Under our stock option plans, our board of directors may grant options to purchase common shares to our key employees, officers, non-employees, directors and consultants. We account for stock options in accordance with FASB ASC Topic 718, Compensation – Stock Compensation, with option expense amortized over the vesting period based on the trinomial lattice option-pricing model fair value on the grant date, which includes a number of estimates that affect the amount of our expense.
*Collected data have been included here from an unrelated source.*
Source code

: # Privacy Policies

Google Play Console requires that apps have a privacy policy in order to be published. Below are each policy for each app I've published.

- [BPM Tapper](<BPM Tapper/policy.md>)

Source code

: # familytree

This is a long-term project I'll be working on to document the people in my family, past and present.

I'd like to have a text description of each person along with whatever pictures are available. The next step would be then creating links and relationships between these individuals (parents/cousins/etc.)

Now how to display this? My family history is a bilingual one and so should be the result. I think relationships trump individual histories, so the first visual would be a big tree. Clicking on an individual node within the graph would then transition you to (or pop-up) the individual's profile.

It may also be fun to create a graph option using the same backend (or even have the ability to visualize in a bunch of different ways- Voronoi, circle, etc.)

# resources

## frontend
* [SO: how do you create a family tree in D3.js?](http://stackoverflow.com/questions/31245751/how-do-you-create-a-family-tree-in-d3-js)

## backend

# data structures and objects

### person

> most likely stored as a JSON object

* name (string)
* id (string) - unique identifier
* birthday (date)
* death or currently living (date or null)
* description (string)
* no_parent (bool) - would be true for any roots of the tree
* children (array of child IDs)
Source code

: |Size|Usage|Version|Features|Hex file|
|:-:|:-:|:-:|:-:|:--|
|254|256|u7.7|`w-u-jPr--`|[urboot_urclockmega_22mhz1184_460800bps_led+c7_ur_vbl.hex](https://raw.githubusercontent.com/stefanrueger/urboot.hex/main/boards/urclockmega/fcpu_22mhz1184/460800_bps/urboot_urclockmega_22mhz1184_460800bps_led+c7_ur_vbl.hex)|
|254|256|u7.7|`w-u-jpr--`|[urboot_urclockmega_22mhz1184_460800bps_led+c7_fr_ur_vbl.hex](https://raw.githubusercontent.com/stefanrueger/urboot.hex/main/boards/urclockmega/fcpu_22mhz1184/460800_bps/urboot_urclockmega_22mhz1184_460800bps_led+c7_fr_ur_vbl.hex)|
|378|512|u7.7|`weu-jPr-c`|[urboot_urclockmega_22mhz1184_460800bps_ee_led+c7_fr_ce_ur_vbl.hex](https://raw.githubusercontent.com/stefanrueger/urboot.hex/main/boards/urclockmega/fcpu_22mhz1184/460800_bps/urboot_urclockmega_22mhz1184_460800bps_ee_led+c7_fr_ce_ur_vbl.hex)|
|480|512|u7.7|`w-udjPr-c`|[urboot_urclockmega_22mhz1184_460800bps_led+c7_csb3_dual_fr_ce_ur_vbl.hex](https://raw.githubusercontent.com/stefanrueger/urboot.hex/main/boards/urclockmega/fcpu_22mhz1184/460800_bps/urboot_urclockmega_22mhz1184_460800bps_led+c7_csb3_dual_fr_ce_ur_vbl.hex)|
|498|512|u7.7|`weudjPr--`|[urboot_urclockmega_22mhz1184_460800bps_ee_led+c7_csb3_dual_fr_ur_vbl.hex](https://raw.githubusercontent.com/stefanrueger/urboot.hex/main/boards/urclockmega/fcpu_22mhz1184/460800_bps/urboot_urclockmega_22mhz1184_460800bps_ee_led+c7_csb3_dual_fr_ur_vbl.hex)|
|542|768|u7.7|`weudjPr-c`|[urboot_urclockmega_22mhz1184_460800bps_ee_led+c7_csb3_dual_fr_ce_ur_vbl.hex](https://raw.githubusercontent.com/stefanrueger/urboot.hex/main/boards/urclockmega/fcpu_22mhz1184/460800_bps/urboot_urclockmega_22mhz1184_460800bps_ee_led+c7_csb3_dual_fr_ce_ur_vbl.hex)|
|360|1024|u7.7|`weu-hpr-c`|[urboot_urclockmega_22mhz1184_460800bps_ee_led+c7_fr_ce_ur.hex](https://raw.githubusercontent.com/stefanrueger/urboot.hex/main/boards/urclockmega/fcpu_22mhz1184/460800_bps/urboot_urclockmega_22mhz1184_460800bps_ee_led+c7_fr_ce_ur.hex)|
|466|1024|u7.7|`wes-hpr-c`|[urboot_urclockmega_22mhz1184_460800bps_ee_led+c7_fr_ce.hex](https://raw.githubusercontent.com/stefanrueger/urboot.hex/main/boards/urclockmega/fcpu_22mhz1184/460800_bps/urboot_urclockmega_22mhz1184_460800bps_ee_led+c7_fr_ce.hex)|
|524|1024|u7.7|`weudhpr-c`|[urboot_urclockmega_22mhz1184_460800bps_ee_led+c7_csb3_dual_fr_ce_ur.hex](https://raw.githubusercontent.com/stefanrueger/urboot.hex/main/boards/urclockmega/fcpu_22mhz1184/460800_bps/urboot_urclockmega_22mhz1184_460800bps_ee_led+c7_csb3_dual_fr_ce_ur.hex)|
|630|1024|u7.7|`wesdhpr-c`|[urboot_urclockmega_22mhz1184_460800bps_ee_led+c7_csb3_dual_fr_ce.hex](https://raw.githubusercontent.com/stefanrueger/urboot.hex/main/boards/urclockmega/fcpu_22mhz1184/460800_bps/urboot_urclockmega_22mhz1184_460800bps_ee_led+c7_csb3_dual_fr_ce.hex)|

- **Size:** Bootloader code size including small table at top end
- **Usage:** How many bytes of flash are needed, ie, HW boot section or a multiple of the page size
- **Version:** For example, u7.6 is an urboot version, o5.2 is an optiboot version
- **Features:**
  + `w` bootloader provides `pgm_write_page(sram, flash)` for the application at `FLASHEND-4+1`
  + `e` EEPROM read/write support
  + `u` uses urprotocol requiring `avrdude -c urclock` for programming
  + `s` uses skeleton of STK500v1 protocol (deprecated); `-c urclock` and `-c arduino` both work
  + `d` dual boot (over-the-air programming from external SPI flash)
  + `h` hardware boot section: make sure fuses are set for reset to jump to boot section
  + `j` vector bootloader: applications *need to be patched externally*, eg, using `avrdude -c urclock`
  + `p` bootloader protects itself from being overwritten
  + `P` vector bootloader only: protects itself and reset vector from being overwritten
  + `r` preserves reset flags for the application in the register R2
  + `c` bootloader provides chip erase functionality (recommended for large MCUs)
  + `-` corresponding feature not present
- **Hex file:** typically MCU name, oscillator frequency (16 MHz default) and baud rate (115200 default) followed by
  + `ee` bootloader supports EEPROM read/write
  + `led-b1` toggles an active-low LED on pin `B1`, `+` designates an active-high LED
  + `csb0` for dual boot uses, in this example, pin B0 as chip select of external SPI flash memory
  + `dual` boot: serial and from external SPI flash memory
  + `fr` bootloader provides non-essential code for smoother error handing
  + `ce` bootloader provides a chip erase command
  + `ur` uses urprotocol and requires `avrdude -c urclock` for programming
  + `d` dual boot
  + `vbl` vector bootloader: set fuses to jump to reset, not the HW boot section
During the six months ended June 30, 2016, we expensed approximately $360,000 in stock-based compensation.

 

Activity in our stock options during the period ended June 30, 2016 was as follows:

 

   

Number of

Options

   

Weighted

Average

Exercise

 
    (in thousands)      Price  
             
Outstanding at December 31, 2015     3,131     $ 3.38  
Granted     626     $ 1.74  
Outstanding at June 30, 2016     3,757     $ 3.09  

 

The grant date fair value of options granted during the first six months of 2016 were estimated on the grant date using a trinomial lattice option-pricing model and the following assumptions: expected volatility of 49.5%, expected term of between 5-8 years, risk-free interest rate of 0.71%, and expected dividend yield of 0%.

 

On June 30, 2016, the Company entered into a sales channel partnership agreement with Arteriocyte LLC. As part of the agreement, Arteriocyte was granted 240,000 ten-year options with a four year performance based vesting schedule and an exercise price of $1.64 per option.

 

Expected volatility is based on a five year average of the historical volatility of the Company's stock. The risk-free rate is based on the rate of U.S. Treasury zero-coupon issues with a remaining term equal to the expected life of the options. The Company uses historical data to estimate pre-vesting forfeiture rates.